* [Directions]:
In the records below, repeat exactly the lines between the line holding "if you ever" and the line holding "2 | [**Mining company**]", inclusive, and drop the pictures.

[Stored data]
________________
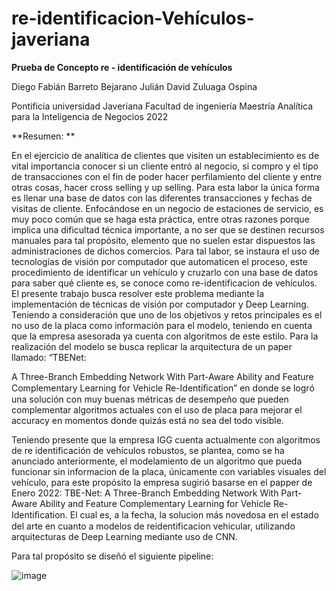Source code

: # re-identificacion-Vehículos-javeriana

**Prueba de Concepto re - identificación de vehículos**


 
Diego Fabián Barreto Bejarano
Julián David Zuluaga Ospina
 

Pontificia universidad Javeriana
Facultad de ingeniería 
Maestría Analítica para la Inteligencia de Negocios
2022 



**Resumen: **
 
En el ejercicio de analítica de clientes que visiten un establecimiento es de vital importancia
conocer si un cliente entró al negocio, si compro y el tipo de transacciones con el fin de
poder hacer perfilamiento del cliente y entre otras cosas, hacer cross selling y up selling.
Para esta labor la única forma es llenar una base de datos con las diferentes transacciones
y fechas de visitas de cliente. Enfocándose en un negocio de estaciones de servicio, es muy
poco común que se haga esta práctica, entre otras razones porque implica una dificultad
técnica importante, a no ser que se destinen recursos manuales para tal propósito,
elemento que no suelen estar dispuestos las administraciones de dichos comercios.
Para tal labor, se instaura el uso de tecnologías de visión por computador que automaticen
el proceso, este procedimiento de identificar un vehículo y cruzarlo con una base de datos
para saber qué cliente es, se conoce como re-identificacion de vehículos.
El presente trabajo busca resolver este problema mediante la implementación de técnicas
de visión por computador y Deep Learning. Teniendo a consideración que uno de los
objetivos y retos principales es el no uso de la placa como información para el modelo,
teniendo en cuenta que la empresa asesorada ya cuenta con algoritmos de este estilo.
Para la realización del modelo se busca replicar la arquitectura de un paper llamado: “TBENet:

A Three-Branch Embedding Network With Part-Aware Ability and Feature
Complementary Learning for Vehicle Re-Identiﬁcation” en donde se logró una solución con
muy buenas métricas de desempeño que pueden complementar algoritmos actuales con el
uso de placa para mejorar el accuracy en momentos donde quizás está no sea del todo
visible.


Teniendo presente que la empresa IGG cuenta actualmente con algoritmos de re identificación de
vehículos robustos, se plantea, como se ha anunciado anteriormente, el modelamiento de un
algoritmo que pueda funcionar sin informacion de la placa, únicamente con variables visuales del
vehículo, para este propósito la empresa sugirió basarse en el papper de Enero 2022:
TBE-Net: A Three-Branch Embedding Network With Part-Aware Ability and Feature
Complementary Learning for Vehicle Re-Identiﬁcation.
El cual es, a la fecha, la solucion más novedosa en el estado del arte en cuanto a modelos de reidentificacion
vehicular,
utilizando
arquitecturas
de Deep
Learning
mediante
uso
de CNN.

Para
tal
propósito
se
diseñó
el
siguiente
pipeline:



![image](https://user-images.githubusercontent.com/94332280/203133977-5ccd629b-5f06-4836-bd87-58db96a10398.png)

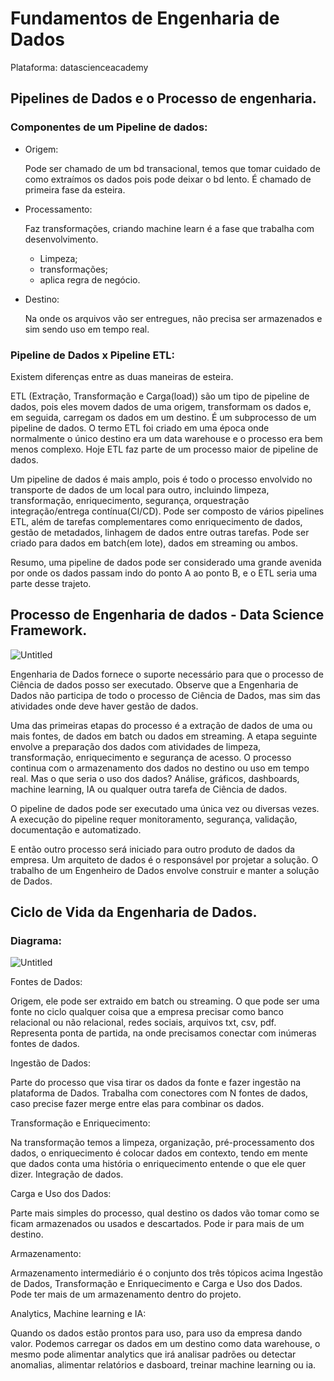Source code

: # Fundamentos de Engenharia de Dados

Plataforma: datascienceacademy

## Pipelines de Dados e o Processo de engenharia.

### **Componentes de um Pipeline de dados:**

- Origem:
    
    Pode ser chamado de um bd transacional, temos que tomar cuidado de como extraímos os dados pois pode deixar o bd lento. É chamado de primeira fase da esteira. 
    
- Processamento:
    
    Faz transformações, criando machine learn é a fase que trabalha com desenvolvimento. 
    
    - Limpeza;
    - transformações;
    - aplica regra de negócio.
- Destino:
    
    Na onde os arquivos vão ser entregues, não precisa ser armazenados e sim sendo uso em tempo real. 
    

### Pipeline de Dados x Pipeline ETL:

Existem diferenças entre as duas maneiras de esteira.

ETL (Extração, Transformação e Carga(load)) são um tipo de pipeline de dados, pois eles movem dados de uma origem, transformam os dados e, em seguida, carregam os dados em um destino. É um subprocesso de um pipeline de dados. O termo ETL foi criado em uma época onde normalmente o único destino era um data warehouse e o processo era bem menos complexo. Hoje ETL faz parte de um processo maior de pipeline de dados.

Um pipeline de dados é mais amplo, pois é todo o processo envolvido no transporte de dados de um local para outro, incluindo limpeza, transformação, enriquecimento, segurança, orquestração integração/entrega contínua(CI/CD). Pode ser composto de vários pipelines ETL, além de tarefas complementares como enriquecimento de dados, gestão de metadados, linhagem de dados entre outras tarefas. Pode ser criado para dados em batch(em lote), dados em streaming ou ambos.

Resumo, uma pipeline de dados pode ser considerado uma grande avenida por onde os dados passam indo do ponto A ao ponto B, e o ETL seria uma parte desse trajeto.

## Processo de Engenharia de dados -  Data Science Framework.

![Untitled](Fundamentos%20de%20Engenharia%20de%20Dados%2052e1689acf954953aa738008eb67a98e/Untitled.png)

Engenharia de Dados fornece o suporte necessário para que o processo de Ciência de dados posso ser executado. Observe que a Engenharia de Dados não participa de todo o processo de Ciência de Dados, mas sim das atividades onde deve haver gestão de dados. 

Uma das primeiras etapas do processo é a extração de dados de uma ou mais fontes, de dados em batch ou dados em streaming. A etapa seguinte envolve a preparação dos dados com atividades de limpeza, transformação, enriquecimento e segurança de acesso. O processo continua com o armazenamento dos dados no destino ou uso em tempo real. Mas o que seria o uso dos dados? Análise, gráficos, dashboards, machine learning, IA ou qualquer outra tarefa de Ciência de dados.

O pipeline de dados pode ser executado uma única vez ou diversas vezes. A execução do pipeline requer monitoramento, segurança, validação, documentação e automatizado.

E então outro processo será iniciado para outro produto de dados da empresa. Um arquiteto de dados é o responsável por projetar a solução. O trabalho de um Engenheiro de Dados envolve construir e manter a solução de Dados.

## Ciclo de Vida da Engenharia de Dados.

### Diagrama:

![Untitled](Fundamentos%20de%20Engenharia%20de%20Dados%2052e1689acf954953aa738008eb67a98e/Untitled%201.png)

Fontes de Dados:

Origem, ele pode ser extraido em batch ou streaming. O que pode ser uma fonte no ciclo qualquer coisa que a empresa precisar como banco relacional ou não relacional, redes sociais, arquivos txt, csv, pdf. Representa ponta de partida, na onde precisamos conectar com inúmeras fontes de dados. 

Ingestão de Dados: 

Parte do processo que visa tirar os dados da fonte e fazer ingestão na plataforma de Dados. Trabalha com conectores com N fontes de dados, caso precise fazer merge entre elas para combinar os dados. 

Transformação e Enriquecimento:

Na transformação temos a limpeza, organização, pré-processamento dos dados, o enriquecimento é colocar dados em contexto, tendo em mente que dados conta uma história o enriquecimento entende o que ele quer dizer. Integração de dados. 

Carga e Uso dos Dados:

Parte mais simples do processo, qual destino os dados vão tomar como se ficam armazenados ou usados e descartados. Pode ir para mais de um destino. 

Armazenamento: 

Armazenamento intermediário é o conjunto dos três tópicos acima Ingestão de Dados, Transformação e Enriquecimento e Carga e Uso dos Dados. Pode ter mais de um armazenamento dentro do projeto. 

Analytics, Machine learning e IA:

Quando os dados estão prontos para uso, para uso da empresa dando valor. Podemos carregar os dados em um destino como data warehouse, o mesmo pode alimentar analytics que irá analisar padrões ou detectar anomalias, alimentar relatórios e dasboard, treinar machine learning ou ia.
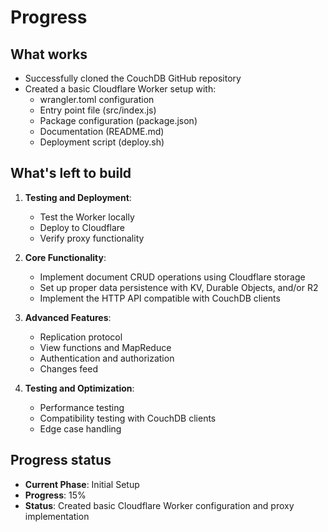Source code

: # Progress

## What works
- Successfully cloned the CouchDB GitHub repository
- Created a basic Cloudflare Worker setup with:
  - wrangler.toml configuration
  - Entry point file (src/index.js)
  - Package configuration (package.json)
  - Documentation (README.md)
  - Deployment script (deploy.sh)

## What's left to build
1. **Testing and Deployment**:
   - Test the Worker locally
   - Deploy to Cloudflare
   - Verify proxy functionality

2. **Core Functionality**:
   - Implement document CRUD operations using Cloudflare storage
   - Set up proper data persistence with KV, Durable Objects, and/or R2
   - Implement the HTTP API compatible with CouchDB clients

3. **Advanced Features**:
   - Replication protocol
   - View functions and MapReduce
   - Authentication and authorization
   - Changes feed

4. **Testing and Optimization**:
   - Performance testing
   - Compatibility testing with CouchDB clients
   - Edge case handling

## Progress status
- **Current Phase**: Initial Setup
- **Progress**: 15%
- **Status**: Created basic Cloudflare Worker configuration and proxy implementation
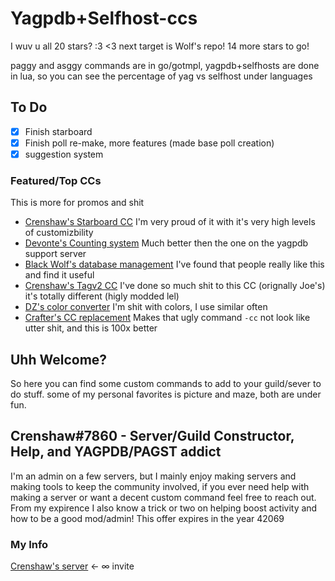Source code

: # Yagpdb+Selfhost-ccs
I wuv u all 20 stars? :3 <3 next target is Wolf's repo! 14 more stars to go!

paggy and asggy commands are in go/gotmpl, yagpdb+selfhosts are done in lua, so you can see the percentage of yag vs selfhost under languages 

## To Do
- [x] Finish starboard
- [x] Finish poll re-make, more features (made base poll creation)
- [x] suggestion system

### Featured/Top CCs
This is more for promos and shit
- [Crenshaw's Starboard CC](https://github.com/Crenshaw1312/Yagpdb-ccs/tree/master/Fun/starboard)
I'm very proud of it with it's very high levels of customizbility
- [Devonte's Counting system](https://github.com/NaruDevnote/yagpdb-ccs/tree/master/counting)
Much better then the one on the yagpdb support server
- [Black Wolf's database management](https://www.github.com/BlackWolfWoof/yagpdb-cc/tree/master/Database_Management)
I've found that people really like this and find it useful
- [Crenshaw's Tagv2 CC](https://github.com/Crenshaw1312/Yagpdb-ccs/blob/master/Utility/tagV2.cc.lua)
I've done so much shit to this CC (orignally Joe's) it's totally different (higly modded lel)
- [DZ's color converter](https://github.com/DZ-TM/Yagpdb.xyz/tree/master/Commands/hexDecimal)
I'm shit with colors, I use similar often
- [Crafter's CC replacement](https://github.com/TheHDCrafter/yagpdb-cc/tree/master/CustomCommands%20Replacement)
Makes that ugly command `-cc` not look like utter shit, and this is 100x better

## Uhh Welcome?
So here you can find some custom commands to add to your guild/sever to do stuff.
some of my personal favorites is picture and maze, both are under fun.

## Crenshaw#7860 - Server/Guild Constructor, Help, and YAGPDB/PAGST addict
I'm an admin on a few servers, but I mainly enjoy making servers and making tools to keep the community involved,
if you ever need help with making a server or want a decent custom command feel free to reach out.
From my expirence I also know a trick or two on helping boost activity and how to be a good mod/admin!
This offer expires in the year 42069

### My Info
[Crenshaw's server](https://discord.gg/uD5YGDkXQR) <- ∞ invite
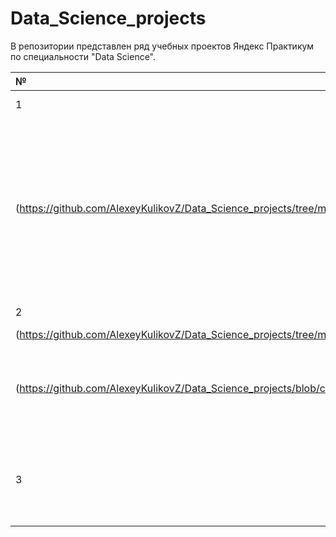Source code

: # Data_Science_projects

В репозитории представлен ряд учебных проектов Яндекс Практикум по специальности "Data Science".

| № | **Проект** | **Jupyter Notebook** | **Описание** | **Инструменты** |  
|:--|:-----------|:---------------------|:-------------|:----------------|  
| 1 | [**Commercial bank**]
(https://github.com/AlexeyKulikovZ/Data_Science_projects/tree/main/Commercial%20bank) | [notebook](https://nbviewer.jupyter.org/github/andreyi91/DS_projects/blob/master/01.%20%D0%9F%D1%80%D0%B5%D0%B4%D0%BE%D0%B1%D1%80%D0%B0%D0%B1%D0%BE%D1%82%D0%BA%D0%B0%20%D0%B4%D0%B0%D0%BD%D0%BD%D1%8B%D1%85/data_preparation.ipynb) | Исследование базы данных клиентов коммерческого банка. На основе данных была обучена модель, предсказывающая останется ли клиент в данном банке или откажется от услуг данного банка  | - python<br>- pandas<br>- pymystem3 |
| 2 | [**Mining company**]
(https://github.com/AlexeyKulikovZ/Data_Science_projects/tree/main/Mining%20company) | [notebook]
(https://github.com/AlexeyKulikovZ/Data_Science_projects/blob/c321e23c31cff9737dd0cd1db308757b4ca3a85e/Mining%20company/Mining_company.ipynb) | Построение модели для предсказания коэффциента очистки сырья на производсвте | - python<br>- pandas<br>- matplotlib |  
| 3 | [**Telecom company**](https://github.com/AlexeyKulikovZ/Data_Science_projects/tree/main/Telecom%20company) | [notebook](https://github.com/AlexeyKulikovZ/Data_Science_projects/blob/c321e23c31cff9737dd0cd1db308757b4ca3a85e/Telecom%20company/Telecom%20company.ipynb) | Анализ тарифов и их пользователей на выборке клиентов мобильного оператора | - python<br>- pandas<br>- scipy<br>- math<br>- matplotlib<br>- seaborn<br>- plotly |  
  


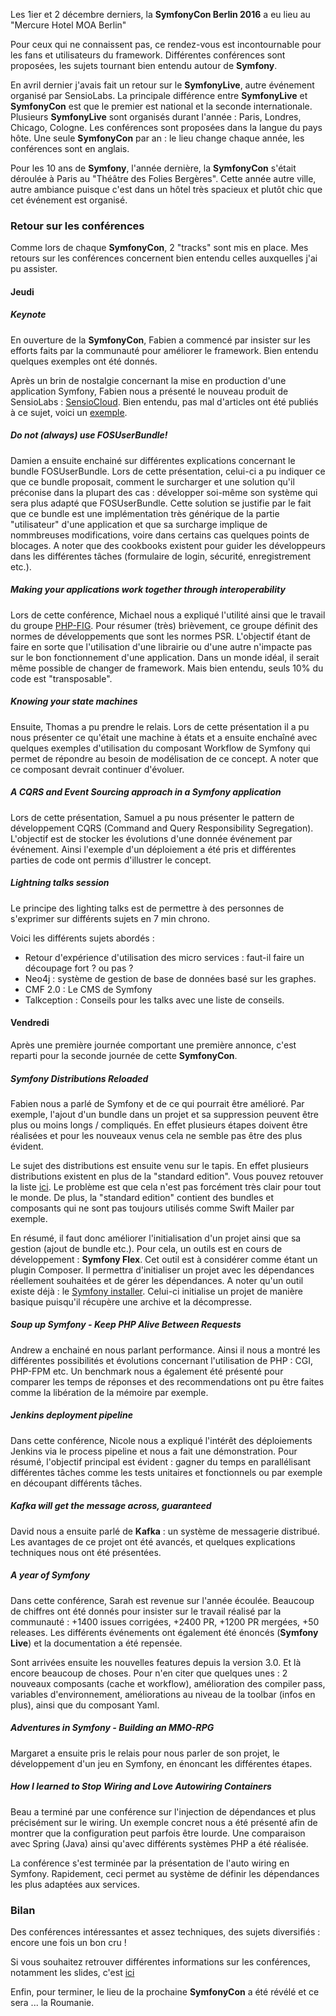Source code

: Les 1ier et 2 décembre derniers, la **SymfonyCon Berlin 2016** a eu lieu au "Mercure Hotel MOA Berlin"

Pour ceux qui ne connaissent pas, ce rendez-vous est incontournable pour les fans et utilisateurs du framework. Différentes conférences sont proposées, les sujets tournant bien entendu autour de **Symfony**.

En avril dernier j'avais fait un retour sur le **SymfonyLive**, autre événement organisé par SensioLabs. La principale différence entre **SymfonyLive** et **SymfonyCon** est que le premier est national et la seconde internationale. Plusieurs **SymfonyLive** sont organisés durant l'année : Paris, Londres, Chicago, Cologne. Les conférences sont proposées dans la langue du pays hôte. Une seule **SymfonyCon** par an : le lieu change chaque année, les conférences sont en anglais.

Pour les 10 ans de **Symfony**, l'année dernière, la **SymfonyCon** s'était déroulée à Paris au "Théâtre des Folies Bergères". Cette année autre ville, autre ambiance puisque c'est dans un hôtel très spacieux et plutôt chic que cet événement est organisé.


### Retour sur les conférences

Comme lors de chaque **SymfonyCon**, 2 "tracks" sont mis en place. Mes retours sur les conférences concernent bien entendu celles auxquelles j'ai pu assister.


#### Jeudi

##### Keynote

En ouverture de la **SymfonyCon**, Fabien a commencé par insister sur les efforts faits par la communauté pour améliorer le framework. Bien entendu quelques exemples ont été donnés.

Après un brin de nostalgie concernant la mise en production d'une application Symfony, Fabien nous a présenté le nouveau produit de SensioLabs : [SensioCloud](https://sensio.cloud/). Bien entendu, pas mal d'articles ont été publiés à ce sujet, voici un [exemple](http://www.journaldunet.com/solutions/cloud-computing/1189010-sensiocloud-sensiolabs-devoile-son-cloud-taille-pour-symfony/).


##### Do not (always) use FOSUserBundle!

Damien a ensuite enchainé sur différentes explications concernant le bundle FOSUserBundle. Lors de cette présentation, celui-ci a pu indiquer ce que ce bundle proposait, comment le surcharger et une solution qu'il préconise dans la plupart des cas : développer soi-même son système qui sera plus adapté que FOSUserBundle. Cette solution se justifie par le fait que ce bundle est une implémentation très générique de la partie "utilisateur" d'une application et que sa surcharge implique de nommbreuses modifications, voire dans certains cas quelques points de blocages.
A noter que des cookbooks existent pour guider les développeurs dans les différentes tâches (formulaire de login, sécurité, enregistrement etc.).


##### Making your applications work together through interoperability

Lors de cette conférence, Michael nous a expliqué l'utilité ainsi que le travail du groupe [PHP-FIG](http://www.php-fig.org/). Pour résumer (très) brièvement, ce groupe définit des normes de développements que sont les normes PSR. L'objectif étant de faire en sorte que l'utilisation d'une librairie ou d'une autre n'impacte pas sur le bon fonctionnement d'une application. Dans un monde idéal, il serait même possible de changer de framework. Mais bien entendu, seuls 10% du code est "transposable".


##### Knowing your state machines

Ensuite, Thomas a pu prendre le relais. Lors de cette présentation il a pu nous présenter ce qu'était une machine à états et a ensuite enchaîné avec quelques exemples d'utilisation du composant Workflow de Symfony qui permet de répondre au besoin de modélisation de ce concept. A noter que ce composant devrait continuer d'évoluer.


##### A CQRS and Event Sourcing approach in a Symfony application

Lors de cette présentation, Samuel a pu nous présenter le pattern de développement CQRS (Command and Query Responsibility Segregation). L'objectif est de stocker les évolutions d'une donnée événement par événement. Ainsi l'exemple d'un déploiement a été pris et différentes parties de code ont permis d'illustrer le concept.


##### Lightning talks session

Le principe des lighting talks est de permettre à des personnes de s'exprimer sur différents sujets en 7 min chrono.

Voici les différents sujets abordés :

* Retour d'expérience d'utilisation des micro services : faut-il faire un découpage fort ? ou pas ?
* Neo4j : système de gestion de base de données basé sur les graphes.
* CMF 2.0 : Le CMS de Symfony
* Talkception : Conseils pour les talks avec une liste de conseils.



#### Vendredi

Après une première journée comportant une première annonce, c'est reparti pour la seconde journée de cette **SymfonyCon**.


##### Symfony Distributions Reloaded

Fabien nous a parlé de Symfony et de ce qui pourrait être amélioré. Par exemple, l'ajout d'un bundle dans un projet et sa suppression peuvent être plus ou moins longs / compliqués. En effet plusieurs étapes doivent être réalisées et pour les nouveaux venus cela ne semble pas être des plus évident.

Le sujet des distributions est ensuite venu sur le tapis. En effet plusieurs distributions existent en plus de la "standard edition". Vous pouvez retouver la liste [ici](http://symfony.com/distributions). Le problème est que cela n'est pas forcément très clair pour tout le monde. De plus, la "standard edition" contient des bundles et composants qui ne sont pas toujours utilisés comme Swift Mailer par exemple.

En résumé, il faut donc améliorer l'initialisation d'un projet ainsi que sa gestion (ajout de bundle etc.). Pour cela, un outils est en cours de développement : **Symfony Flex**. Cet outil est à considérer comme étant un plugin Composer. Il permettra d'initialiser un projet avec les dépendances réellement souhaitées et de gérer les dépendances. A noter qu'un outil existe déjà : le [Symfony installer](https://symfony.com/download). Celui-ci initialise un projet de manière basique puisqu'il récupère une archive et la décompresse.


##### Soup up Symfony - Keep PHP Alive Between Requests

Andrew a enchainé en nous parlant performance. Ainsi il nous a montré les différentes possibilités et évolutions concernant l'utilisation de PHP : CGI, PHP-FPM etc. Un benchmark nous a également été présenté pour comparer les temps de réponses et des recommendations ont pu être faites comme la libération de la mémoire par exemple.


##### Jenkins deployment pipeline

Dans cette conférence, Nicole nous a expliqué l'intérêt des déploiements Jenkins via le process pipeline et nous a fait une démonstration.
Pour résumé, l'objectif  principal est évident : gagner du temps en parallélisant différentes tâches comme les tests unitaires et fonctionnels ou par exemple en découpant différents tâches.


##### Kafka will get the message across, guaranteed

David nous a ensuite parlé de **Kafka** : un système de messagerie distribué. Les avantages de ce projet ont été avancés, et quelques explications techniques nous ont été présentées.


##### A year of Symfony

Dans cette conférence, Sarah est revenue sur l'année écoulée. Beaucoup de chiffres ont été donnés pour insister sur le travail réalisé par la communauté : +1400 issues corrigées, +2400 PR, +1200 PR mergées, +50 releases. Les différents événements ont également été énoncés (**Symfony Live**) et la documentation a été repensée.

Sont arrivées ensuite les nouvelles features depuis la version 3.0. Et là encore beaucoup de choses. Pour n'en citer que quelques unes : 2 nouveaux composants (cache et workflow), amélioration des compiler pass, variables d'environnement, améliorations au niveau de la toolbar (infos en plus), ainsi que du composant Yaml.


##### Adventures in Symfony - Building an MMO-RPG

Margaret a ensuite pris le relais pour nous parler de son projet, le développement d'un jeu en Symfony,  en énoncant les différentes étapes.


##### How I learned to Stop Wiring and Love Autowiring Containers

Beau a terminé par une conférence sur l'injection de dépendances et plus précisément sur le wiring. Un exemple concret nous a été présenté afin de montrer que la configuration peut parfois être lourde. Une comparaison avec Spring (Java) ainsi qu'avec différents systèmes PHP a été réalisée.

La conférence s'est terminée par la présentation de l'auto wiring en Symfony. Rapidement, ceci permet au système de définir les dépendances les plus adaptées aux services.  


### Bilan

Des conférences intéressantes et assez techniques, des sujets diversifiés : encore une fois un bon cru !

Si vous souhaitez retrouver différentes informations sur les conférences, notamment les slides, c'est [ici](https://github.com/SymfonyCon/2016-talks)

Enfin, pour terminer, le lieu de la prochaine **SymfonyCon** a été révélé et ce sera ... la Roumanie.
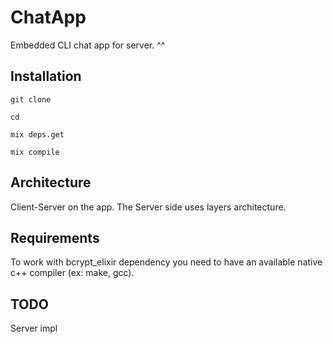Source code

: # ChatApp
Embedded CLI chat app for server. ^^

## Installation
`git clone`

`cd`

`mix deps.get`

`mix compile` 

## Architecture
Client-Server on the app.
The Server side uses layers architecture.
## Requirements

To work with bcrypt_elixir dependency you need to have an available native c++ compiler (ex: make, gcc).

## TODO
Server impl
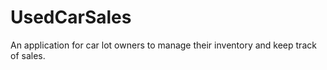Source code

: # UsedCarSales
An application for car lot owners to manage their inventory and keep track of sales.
________________
* [Written response]:
if you ever need help with making a server or want a decent custom command feel free to reach out.
From my expirence I also know a trick or two on helping boost activity and how to be a good mod/admin!
This offer expires in the year 42069

### My Info
[Crenshaw's server](https://discord.gg/uD5YGDkXQR) <- ∞ invite
Source code

: # Data_Science_projects

В репозитории представлен ряд учебных проектов Яндекс Практикум по специальности "Data Science".

| № | **Проект** | **Jupyter Notebook** | **Описание** | **Инструменты** |  
|:--|:-----------|:---------------------|:-------------|:----------------|  
| 1 | [**Commercial bank**]
(https://github.com/AlexeyKulikovZ/Data_Science_projects/tree/main/Commercial%20bank) | [notebook](https://nbviewer.jupyter.org/github/andreyi91/DS_projects/blob/master/01.%20%D0%9F%D1%80%D0%B5%D0%B4%D0%BE%D0%B1%D1%80%D0%B0%D0%B1%D0%BE%D1%82%D0%BA%D0%B0%20%D0%B4%D0%B0%D0%BD%D0%BD%D1%8B%D1%85/data_preparation.ipynb) | Исследование базы данных клиентов коммерческого банка. На основе данных была обучена модель, предсказывающая останется ли клиент в данном банке или откажется от услуг данного банка  | - python<br>- pandas<br>- pymystem3 |
| 2 | [**Mining company**]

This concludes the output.